Channel opens for institutions hunting long-lease income

M&G launches first European fund to offer inflation-linked protection, writes Jane Roberts.

European pension funds are keener than ever to find low-risk investment alternatives offering a premium to measly-yielding bonds as the continent’s rock bottom interest rate environment shows no sign of changing soon. Core property fits the bill and is even more welcome if it offers that premium wrapped up with inflation-protection and long leases, matching funds’ long-term liabilities.

M&G Investments is capitalising on the demand with a new fund, the first of its kind, which will build up a pan-European portfolio of long-leased assets with inflation protection.

At launch last month, five continental European pension funds had committed €265 million to M&G European Secured Property Income Fund (Euro SPIF).

The open-ended, euro-denominated fund will invest on the continent, ex UK, and M&G hopes to quickly build on the success of its UK SPIF product, which is managed jointly by M&G’s fixed income and real estate divisions, has an identical strategy and has attracted billions of pounds of capital, amassing £3.2 billion of assets from a standing start eight years ago.

M&G had wanted to replicate UK SPIF on the continent for some time. Partly there was an in-house hurdle, which was building up a track record for investing in Europe and having enough boots on the ground to scour jurisdictions for the best deals.

It was also about being confident of a flow of long-lease transactions. Alex Jeffrey, chief executive of M&G Real Estate, says long-lease property is not as established in continental Europe as in the UK though it is evolving. Euro SPIF is therefore “an innovative fund that will enable investors to access an evolving opportunity at a time when the European economy is improving”.

Simon Pilcher
Simon Pilcher

M&G will find deals from operating companies looking to raise capital from their real estate while retaining long-term occupational security over their key assets, and interested in a sale and leaseback option. One reason sale and long-term leasebacks are more attractive to them is that their set of alternatives has reduced now that banks have largely retreated from long-dated financing.

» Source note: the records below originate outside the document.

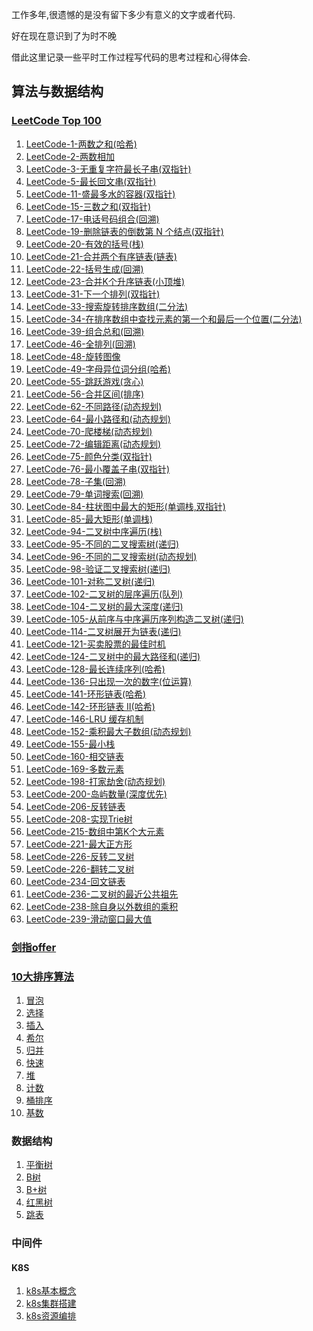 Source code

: 工作多年,很遗憾的是没有留下多少有意义的文字或者代码.

好在现在意识到了为时不晚

借此这里记录一些平时工作过程写代码的思考过程和心得体会.

## 算法与数据结构

### [LeetCode Top 100](https://leetcode-cn.com/problem-list/2cktkvj/)

1. [LeetCode-1-两数之和(哈希)](/src/main/java/com/roadmap/algorithm/leetcode/Leetcode1.java)
2. [LeetCode-2-两数相加](/src/main/java/com/roadmap/algorithm/leetcode/Leetcode2.java)
3. [LeetCode-3-无重复字符最长子串(双指针)](/src/main/java/com/roadmap/algorithm/leetcode/Leetcode3.java)
4. [LeetCode-5-最长回文串(双指针)](/src/main/java/com/roadmap/algorithm/leetcode/Leetcode5.java)
5. [LeetCode-11-盛最多水的容器(双指针)](/src/main/java/com/roadmap/algorithm/leetcode/Leetcode11.java)
6. [LeetCode-15-三数之和(双指针)](/src/main/java/com/roadmap/algorithm/leetcode/Leetcode15.java)
7. [LeetCode-17-电话号码组合(回溯)](/src/main/java/com/roadmap/algorithm/leetcode/Leetcode17.java)
8. [LeetCode-19-删除链表的倒数第 N 个结点(双指针)](/src/main/java/com/roadmap/algorithm/leetcode/Leetcode19.java)
9. [LeetCode-20-有效的括号(栈)](/src/main/java/com/roadmap/algorithm/leetcode/Leetcode20.java)
10. [LeetCode-21-合并两个有序链表(链表)](/src/main/java/com/roadmap/algorithm/leetcode/Leetcode21.java)
11. [LeetCode-22-括号生成(回溯)](/src/main/java/com/roadmap/algorithm/leetcode/Leetcode22.java)
12. [LeetCode-23-合并K个升序链表(小顶堆)](/src/main/java/com/roadmap/algorithm/leetcode/Leetcode23.java)
12. [LeetCode-31-下一个排列(双指针)](/src/main/java/com/roadmap/algorithm/leetcode/Leetcode31.java)
12. [LeetCode-33-搜索旋转排序数组(二分法)](/src/main/java/com/roadmap/algorithm/leetcode/Leetcode33.java)
12. [LeetCode-34-在排序数组中查找元素的第一个和最后一个位置(二分法)](/src/main/java/com/roadmap/algorithm/leetcode/Leetcode34.java)
12. [LeetCode-39-组合总和(回溯)](/src/main/java/com/roadmap/algorithm/leetcode/Leetcode39.java)
12. [LeetCode-46-全排列(回溯)](/src/main/java/com/roadmap/algorithm/leetcode/Leetcode46.java)
12. [LeetCode-48-旋转图像](/src/main/java/com/roadmap/algorithm/leetcode/Leetcode48.java)
12. [LeetCode-49-字母异位词分组(哈希)](/src/main/java/com/roadmap/algorithm/leetcode/Leetcode49.java)
12. [LeetCode-55-跳跃游戏(贪心)](/src/main/java/com/roadmap/algorithm/leetcode/Leetcode55.java)
12. [LeetCode-56-合并区间(排序)](/src/main/java/com/roadmap/algorithm/leetcode/Leetcode56.java)
12. [LeetCode-62-不同路径(动态规划)](/src/main/java/com/roadmap/algorithm/leetcode/Leetcode62.java)
12. [LeetCode-64-最小路径和(动态规划)](/src/main/java/com/roadmap/algorithm/leetcode/Leetcode64.java)
12. [LeetCode-70-爬楼梯(动态规划)](/src/main/java/com/roadmap/algorithm/leetcode/Leetcode70.java)
12. [LeetCode-72-编辑距离(动态规划)](/src/main/java/com/roadmap/algorithm/leetcode/Leetcode72.java)
12. [LeetCode-75-颜色分类(双指针)](/src/main/java/com/roadmap/algorithm/leetcode/Leetcode75.java)
12. [LeetCode-76-最小覆盖子串(双指针)](/src/main/java/com/roadmap/algorithm/leetcode/Leetcode76.java)
12. [LeetCode-78-子集(回溯)](/src/main/java/com/roadmap/algorithm/leetcode/Leetcode78.java)
12. [LeetCode-79-单词搜索(回溯)](/src/main/java/com/roadmap/algorithm/leetcode/Leetcode79.java)
12. [LeetCode-84-柱状图中最大的矩形(单调栈,双指针)](/src/main/java/com/roadmap/algorithm/leetcode/Leetcode84.java)
12. [LeetCode-85-最大矩形(单调栈)](/src/main/java/com/roadmap/algorithm/leetcode/Leetcode85.java)
12. [LeetCode-94-二叉树中序遍历(栈)](/src/main/java/com/roadmap/algorithm/leetcode/Leetcode94.java)
12. [LeetCode-95-不同的二叉搜索树(递归)](/src/main/java/com/roadmap/algorithm/leetcode/Leetcode95.java)
12. [LeetCode-96-不同的二叉搜索树(动态规划)](/src/main/java/com/roadmap/algorithm/leetcode/Leetcode96.java)
12. [LeetCode-98-验证二叉搜索树(递归)](/src/main/java/com/roadmap/algorithm/leetcode/Leetcode98.java)
12. [LeetCode-101-对称二叉树(递归)](/src/main/java/com/roadmap/algorithm/leetcode/Leetcode101.java)
12. [LeetCode-102-二叉树的层序遍历(队列)](/src/main/java/com/roadmap/algorithm/leetcode/Leetcode102.java)
12. [LeetCode-104-二叉树的最大深度(递归)](/src/main/java/com/roadmap/algorithm/leetcode/Leetcode104.java)
12. [LeetCode-105-从前序与中序遍历序列构造二叉树(递归)](/src/main/java/com/roadmap/algorithm/leetcode/Leetcode105.java)
12. [LeetCode-114-二叉树展开为链表(递归)](/src/main/java/com/roadmap/algorithm/leetcode/Leetcode114.java)
12. [LeetCode-121-买卖股票的最佳时机](/src/main/java/com/roadmap/algorithm/leetcode/Leetcode121.java)
12. [LeetCode-124-二叉树中的最大路径和(递归)](/src/main/java/com/roadmap/algorithm/leetcode/Leetcode124.java)
12. [LeetCode-128-最长连续序列(哈希)](/src/main/java/com/roadmap/algorithm/leetcode/Leetcode128.java)
12. [LeetCode-136-只出现一次的数字(位运算)](/src/main/java/com/roadmap/algorithm/leetcode/Leetcode136.java)
12. [LeetCode-141-环形链表(哈希)](/src/main/java/com/roadmap/algorithm/leetcode/Leetcode141.java)
12. [LeetCode-142-环形链表 II(哈希)](/src/main/java/com/roadmap/algorithm/leetcode/Leetcode142.java)
12. [LeetCode-146-LRU 缓存机制](/src/main/java/com/roadmap/algorithm/leetcode/Leetcode146.java)
12. [LeetCode-152-乘积最大子数组(动态规划)](/src/main/java/com/roadmap/algorithm/leetcode/Leetcode152.java)
12. [LeetCode-155-最小栈](/src/main/java/com/roadmap/algorithm/leetcode/Leetcode155.java)
12. [LeetCode-160-相交链表](/src/main/java/com/roadmap/algorithm/leetcode/Leetcode160.java)
12. [LeetCode-169-多数元素](/src/main/java/com/roadmap/algorithm/leetcode/Leetcode169.java)
12. [LeetCode-198-打家劫舍(动态规划)](/src/main/java/com/roadmap/algorithm/leetcode/Leetcode198.java)
12. [LeetCode-200-岛屿数量(深度优先)](/src/main/java/com/roadmap/algorithm/leetcode/Leetcode200.java)
12. [LeetCode-206-反转链表](/src/main/java/com/roadmap/algorithm/leetcode/Leetcode206.java)
12. [LeetCode-208-实现Trie树](/src/main/java/com/roadmap/algorithm/leetcode/Leetcode208.java)
12. [LeetCode-215-数组中第K个大元素](/src/main/java/com/roadmap/algorithm/leetcode/Leetcode215.java)
12. [LeetCode-221-最大正方形](/src/main/java/com/roadmap/algorithm/leetcode/Leetcode221.java)
12. [LeetCode-226-反转二叉树](/src/main/java/com/roadmap/algorithm/leetcode/Leetcode226.java)
12. [LeetCode-226-翻转二叉树](/src/main/java/com/roadmap/algorithm/leetcode/Leetcode226.java)
12. [LeetCode-234-回文链表](/src/main/java/com/roadmap/algorithm/leetcode/Leetcode234.java)
12. [LeetCode-236-二叉树的最近公共祖先](/src/main/java/com/roadmap/algorithm/leetcode/Leetcode236.java)
12. [LeetCode-238-除自身以外数组的乘积](/src/main/java/com/roadmap/algorithm/leetcode/Leetcode238.java)
12. [LeetCode-239-滑动窗口最大值](/src/main/java/com/roadmap/algorithm/leetcode/Leetcode239.java)

### [剑指offer](https://leetcode-cn.com/problemset/lcof/)


### [10大排序算法](https://www.runoob.com/w3cnote/ten-sorting-algorithm.html)

1. [冒泡](article/排序算法.md)
1. [选择](article/排序算法.md)
1. [插入](article/排序算法.md)
1. [希尔](article/排序算法.md)
1. [归并](article/排序算法.md)
1. [快速](article/排序算法.md)
1. [堆](article/排序算法.md)
1. [计数](article/排序算法.md)
1. [桶排序](article/排序算法.md)
1. [基数](article/排序算法.md)

### 数据结构

1. [平衡树]()
1. [B树]()
1. [B+树]()
1. [红黑树]()
1. [跳表]()
       
### 中间件

#### K8S
1. [k8s基本概念](article/k8s基本概念.md)
2. [k8s集群搭建](article/k8s集群搭建.md)
3. [k8s资源编排](article/k8s资源编排.md)


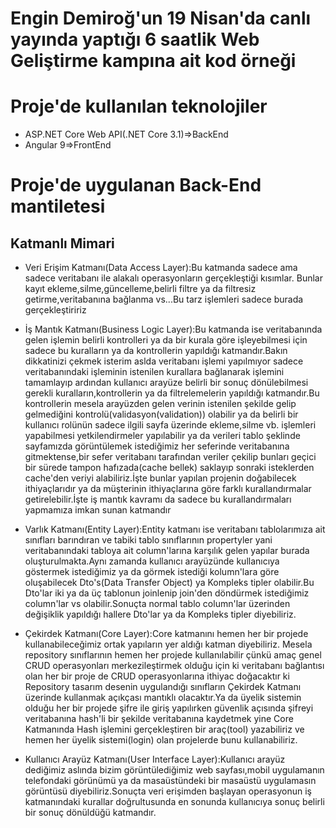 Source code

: # Engin Demiroğ'un 19 Nisan'da canlı yayında yaptığı 6 saatlik Web Geliştirme kampına ait kod örneği

# Proje'de kullanılan teknolojiler 
* ASP.NET Core Web API(.NET Core 3.1)=>BackEnd
* Angular 9=>FrontEnd

# Proje'de uygulanan Back-End mantiletesi

## Katmanlı Mimari 
* Veri Erişim Katmanı(Data Access Layer):Bu katmanda sadece ama sadece veritabanı ile alakalı operasyonların gerçekleştiği kısımlar.
  Bunlar kayıt ekleme,silme,güncelleme,belirli filtre ya da filtresiz getirme,veritabanına bağlanma vs...Bu tarz işlemleri sadece
  burada gerçekleştiririz

* İş Mantık Katmanı(Business Logic Layer):Bu katmanda ise veritabanında gelen işlemin belirli kontrolleri ya da bir kurala göre
 işleyebilmesi için sadece bu kuralların ya da kontrollerin yapıldığı katmandır.Bakın dikkatinizi çekmek isterim aslda veritabanı
 işlemi yapılmıyor sadece veritabanındaki işleminin istenilen kurallara bağlanarak işlemini tamamlayıp ardından kullanıcı arayüze
 belirli bir sonuç dönülebilmesi gerekli kuralların,kontrollerin ya da filtrelemelerin yapıldığı katmandır.Bu kontrollerin
 mesela arayüzden gelen verinin istenilen şekilde gelip gelmediğini kontrolü(validasyon(validation)) olabilir ya da belirli bir kullanıcı
 rolünün sadece ilgili sayfa üzerinde ekleme,silme vb. işlemleri yapabilmesi yetkilendirmeler yapılabilir ya da verileri tablo şeklinde
 sayfamızda görüntülemek istediğimiz her seferinde veritabanına gitmektense,bir sefer veritabanı tarafından veriler çekilip bunları
 geçici bir sürede tampon hafızada(cache bellek) saklayıp sonraki isteklerden cache'den veriyi alabiliriz.İşte bunlar yapılan projenin
 doğabilecek ithiyaçlarıdır ya da müşterinin ithiyaçlarına göre farklı kurallandırmalar getirelebilir.İşte iş mantık kavramı da sadece
 bu kurallandırmaları yapmamıza imkan sunan katmandır

* Varlık Katmanı(Entity Layer):Entity katmanı ise veritabanı tablolarımıza ait sınıfları barındıran ve tabiki tablo sınıflarının
  propertyler yani veritabanındaki tabloya ait column'larına karşılık gelen yapılar burada oluşturulmakta.Aynı zamanda kullanıcı arayüzünde kullanıcıya göstermek istediğimiz ya da görmek istediği kolumn'lara göre oluşabilecek Dto's(Data Transfer Object) ya Kompleks tipler olabilir.Bu Dto'lar iki ya da üç tablonun joinlenip join'den döndürmek istediğimiz column'lar vs olabilir.Sonuçta 
  normal tablo column'lar üzerinden değişiklik yapıldığı hallere Dto'lar ya da Kompleks tipler diyebiliriz.

* Çekirdek Katmanı(Core Layer):Core katmanını hemen her bir projede kullanabileceğimiz ortak yapıların yer aldığı katman diyebiliriz.
  Mesela repository sınıflarının hemen her projede kullanılabilir çünkü amaç genel CRUD operasyonları merkezileştirmek olduğu için ki
  veritabanı bağlantısı olan her bir proje de CRUD operasyonlarına ithiyac doğacaktır ki Repository tasarım desenin uygulandığı sınıfların Çekirdek Katmanı üzerinde kullanmak açıkçası mantıklı olacaktır.Ya da üyelik sistemin olduğu her bir projede şifre ile
  giriş yapılırken güvenlik açısında şifreyi veritabanına hash'li bir şekilde veritabanına kaydetmek yine Core Katmanında Hash işlemini gerçekleştiren bir araç(tool) yazabiliriz ve hemen her üyelik sistemi(login) olan projelerde bunu kullanabiliriz.

* Kullanıcı Arayüz Katmanı(User Interface Layer):Kullanıcı arayüz dediğimiz aslında bizim görüntülediğimiz web sayfası,mobil 
  uygulamanın telefondaki görünümü ya da masaüstündeki bir masaüstü uygulamasın görüntüsü diyebiliriz.Sonuçta veri erişimden başlayan
  operasyonun iş katmanındaki kurallar doğrultusunda en sonunda kullanıcıya sonuç belirli bir sonuç dönüldüğü katmandır.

“A new European financing landscape is emerging following the financial crisis”, says M&G Investments’ fixed income chief executive Simon Pilcher. One “where pension funds and institutional investors, the natural owners of long-term capital, are providing long-term finance where banks previously dominated the market.”

David Lloyd’s health and racquet club in Brus- sels: one of the fund’s first acquisitions
David Lloyd’s health and racquet club in Brus- sels: one of the fund’s first acquisitions

Euro SPIF’s fund manager Ben Jones says a property sale and leaseback can also be an alternative to raising finance in the bond markets for some operators. “In particular, private equity owners wishing to release capital from real estate, when their profile means they are not necessarily natural bond market issuers. A sale and leaseback transaction where the rent is set at a conservative level of gearing versus Ebitda generation of the assets allows them to access attractive long-term finance rates,” Jones says.

Setting rents at the right level at the outset is key: there were high-profile casualties in sectors like nursing homes in the wake of the 2008 crash, in leveraged ‘opco-propco’ structures with rents that turned out to be unsustainable. Euro SPIF will seek relatively conservative real annual returns, mainly from income though hopefully with some capital growth, of 3-4 percent over inflation, and is likely to have a basket of different inflation measures depending on the assets its acquires.

One source of deals, Jones says, will be existing UK SPIF relationships. One of the fund’s two maiden deals is acquiring the David Lloyd health and racquets club in Brussels – the most profitable in the chain – for about €50 million, on a 30-year, triple-net lease linked to Belgian CPI. “The opportunity came off the back of completing a £350 million UK transaction with them”, Jones says, referring to UK SPIF’s acquisition last year of 44 UK health clubs.

The second acquisition is in Portugal and is a portfolio of 12 supermarkets sold and leased back on 20-year leases to Sonae. Euro SPIF has taken five of the assets, valued at about €50 million, while the remaining seven have been acquired by M&G Real Estate’s European Property Fund in a joint €164 million deal. There’s a third in the pipeline of German commercial ground rents and another in Dublin.

“In the UK our focus evolves as pockets of relative value shift”, Jones explains. “We were an early investor into budget hotels and supermarkets. Other investors have come in and we saw those yields compress. Then we started investing in student accommodation, and other operational assets like healthcare and leisure.”

It’s a product that other fund managers would love to have. The chances are billions of euros of capital will flow this way in the next few years, if the opportunities can be structured.